OSC Clusters Overview¶

Understand OSC's high-performance computing clusters, available resources, and how to choose the right configuration for your workloads.

HPC Terminology Glossary¶

Before diving into OSC's clusters, familiarize yourself with these key HPC terms:

Term	Definition
Cluster	A collection of interconnected computers (nodes) that work together as a single system
Node	A single computer within a cluster, containing CPUs, memory, and sometimes GPUs
Login Node	A shared entry point for connecting to the cluster — used for file editing, job submission, and light tasks only
Compute Node	A node dedicated to running jobs — accessed through the job scheduler, not directly
Core / CPU	A single processing unit; modern nodes have many cores (e.g., 40–48 per node on Pitzer)
GPU	A graphics processing unit used for accelerated computing, especially deep learning
Partition	A logical grouping of nodes with specific resource limits and policies (also called a queue)
Allocation	A grant of compute time (measured in core-hours) assigned to a project account
Batch Job	A job submitted via a script that runs without user interaction
Interactive Job	A job that provides a live shell session on a compute node
Scheduler	Software (SLURM at OSC) that manages job queues and allocates resources
Module	A system for loading and managing software packages (e.g., `module load python/3.12`)
Scratch Space	High-performance temporary storage for active jobs — files are purged after inactivity
Home Directory	Persistent personal storage with limited quota (`~/` or `/users/`)
Project Space	Shared storage for a research group, tied to a project allocation
Walltime	The maximum clock time a job is allowed to run
Core-Hours	The billing unit for compute time: cores × hours (e.g., 4 cores × 2 hours = 8 core-hours)

Cluster Architecture¶

When you SSH into OSC, you land on a login node — a shared gateway for editing files and submitting jobs. Compute-intensive work runs on compute nodes allocated by the SLURM scheduler. All nodes share the same filesystems (home, scratch, project).
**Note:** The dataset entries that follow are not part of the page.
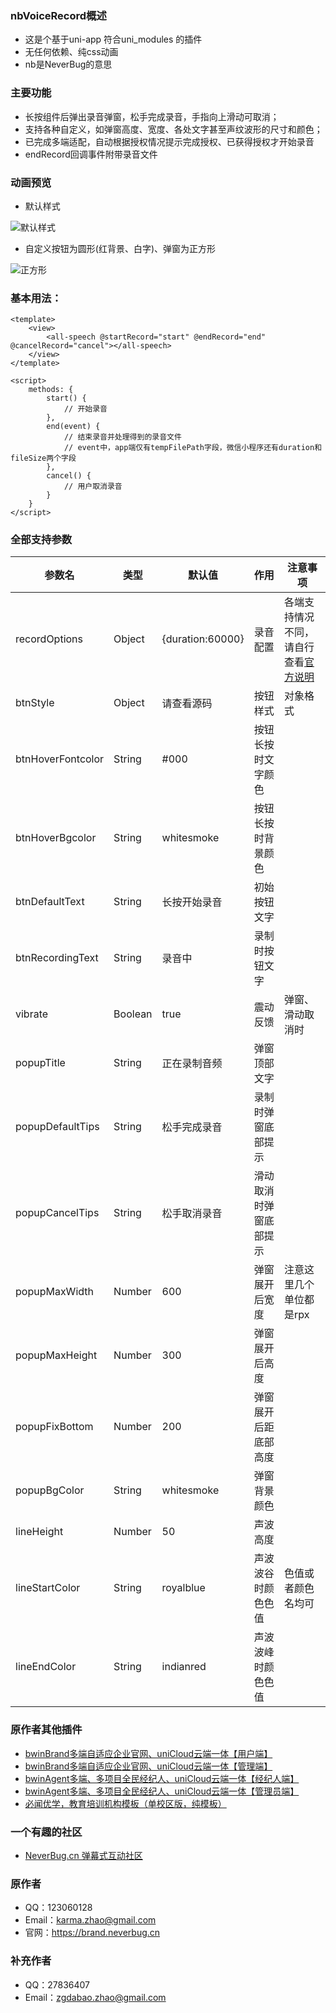 ### nbVoiceRecord概述
 - 这是个基于uni-app 符合uni_modules 的插件
 - 无任何依赖、纯css动画
 - nb是NeverBug的意思

### 主要功能
 - 长按组件后弹出录音弹窗，松手完成录音，手指向上滑动可取消；
 - 支持各种自定义，如弹窗高度、宽度、各处文字甚至声纹波形的尺寸和颜色；
 - 已完成多端适配，自动根据授权情况提示完成授权、已获得授权才开始录音
 - endRecord回调事件附带录音文件

### 动画预览

 - 默认样式
 
![默认样式](https://vkceyugu.cdn.bspapp.com/VKCEYUGU-613ff9e2-568b-4845-987f-93626e21bcde/84cf3c4f-f4f2-41e6-bb82-1414465a944d.gif)

 - 自定义按钮为圆形(红背景、白字)、弹窗为正方形

![正方形](https://vkceyugu.cdn.bspapp.com/VKCEYUGU-613ff9e2-568b-4845-987f-93626e21bcde/893bf1d6-593f-40e6-aeff-12afe4ebbc37.gif)

### 基本用法：

```
<template>
	<view>
		<all-speech @startRecord="start" @endRecord="end" @cancelRecord="cancel"></all-speech>
	</view>
</template>

<script>
	methods: {
		start() {
			// 开始录音
		},
		end(event) {
			// 结束录音并处理得到的录音文件
			// event中，app端仅有tempFilePath字段，微信小程序还有duration和fileSize两个字段
		},
		cancel() {
			// 用户取消录音
		}
	}
</script>

```

### 全部支持参数

| 参数名			| 类型		| 默认值			| 作用						| 注意事项																												|
| -----				| -----		| ------			| -------					| ---																													|
| recordOptions		| Object	| {duration:60000}	| 录音配置					|各端支持情况不同，请自行查看[官方说明](https://uniapp.dcloud.net.cn/api/media/record-manager.html#getrecordermanager)	|
| btnStyle			| Object	| 请查看源码		| 按钮样式					|对象格式																												|
| btnHoverFontcolor	| String	| #000				| 按钮长按时文字颜色		|																														|
| btnHoverBgcolor	| String	| whitesmoke		| 按钮长按时背景颜色		|																														|
| btnDefaultText	| String	| 长按开始录音		| 初始按钮文字				|																														|
| btnRecordingText	| String	| 录音中			|  录制时按钮文字			|																														|
| vibrate			| Boolean	| true				|  震动反馈					| 弹窗、滑动取消时																										|
| popupTitle		| String	| 正在录制音频		|  弹窗顶部文字				|																														|
| popupDefaultTips	| String	| 松手完成录音		| 录制时弹窗底部提示		|																														|
| popupCancelTips	| String	| 松手取消录音		|  滑动取消时弹窗底部提示	|																														|
| popupMaxWidth		| Number	| 600				|  弹窗展开后宽度			|注意这里几个单位都是rpx																								|
| popupMaxHeight	| Number	| 300				|  弹窗展开后高度			|																														|
| popupFixBottom	| Number	| 200				|   弹窗展开后距底部高度	|																														|
| popupBgColor		| String	| whitesmoke		|   弹窗背景颜色			|																														|
| lineHeight		| Number	| 50				|  声波高度					|																														|
| lineStartColor	| String	| royalblue			|  声波波谷时颜色色值		| 色值或者颜色名均可																									|
| lineEndColor		| String	| indianred			| 声波波峰时颜色色值		|																														|

### 原作者其他插件

 - [bwinBrand多端自适应企业官网、uniCloud云端一体【用户端】](https://ext.dcloud.net.cn/plugin?id=7821)
 - [bwinBrand多端自适应企业官网、uniCloud云端一体【管理端】](https://ext.dcloud.net.cn/plugin?id=7822)
 - [bwinAgent多端、多项目全民经纪人、uniCloud云端一体【经纪人端】](https://ext.dcloud.net.cn/plugin?id=8606)
 - [bwinAgent多端、多项目全民经纪人、uniCloud云端一体【管理员端】](https://ext.dcloud.net.cn/plugin?id=8607)
 - [必闻优学，教育培训机构模板（单校区版，纯模板）](https://ext.dcloud.net.cn/plugin?id=7709)
 
### 一个有趣的社区

 - [NeverBug.cn 弹幕式互动社区](https://neverbug.cn)
 
### 原作者
 - QQ：123060128
 - Email：karma.zhao@gmail.com
 - 官网：https://brand.neverbug.cn

### 补充作者
 - QQ：27836407
 - Email：zgdabao.zhao@gmail.com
%%{init: {'theme': 'base', 'themeVariables': {'primaryColor': '#e8f4fd', 'primaryTextColor': '#1a1a1a', 'lineColor': '#555'}}}%%
flowchart LR
    subgraph Your Machine
        A["fa:fa-laptop SSH Client"]:::external
    end
    subgraph OSC Login Nodes
        B["fa:fa-server pitzer-login01"]:::process
        C["fa:fa-server pitzer-login02"]:::process
    end
    subgraph SLURM Scheduler
        D["fa:fa-cogs sbatch / sinteractive"]:::infra
    end
    subgraph Compute Nodes
        E["fa:fa-server CPU Nodes\n557 nodes\n40-48 cores each"]:::process
        F["fa:fa-microchip GPU Nodes\n78 nodes\n2-4 V100s each"]:::process
        G["fa:fa-memory Large Memory\n16 nodes\nup to 3 TB RAM"]:::process
    end
    subgraph Shared Filesystems
        H["fa:fa-hard-drive /users — Home\n/fs/scratch — Scratch\n/fs/ess — Project"]:::data
    end

    A --> B & C
    B & C --> D
    D --> E & F & G
    E & F & G --- H
    B & C --- H

    classDef process fill:#e8f4fd,stroke:#3b82f6
    classDef external fill:#ede9fe,stroke:#7c3aed
    classDef infra fill:#f3e8ff,stroke:#9333ea
    classDef data fill:#d1fae5,stroke:#059669

Do not run compute on login nodes

Login nodes are shared by all users. Running training, preprocessing, or heavy builds on them slows everyone down and may get your processes killed. Use sinteractive or sbatch for anything beyond editing and job submission.

OSC Clusters¶

OSC currently operates three clusters. All use the SLURM job scheduler and share the same filesystems.

Pitzer (Primary)¶

Pitzer is the lab's primary cluster. All specs below are verified against live sinfo output (March 2026).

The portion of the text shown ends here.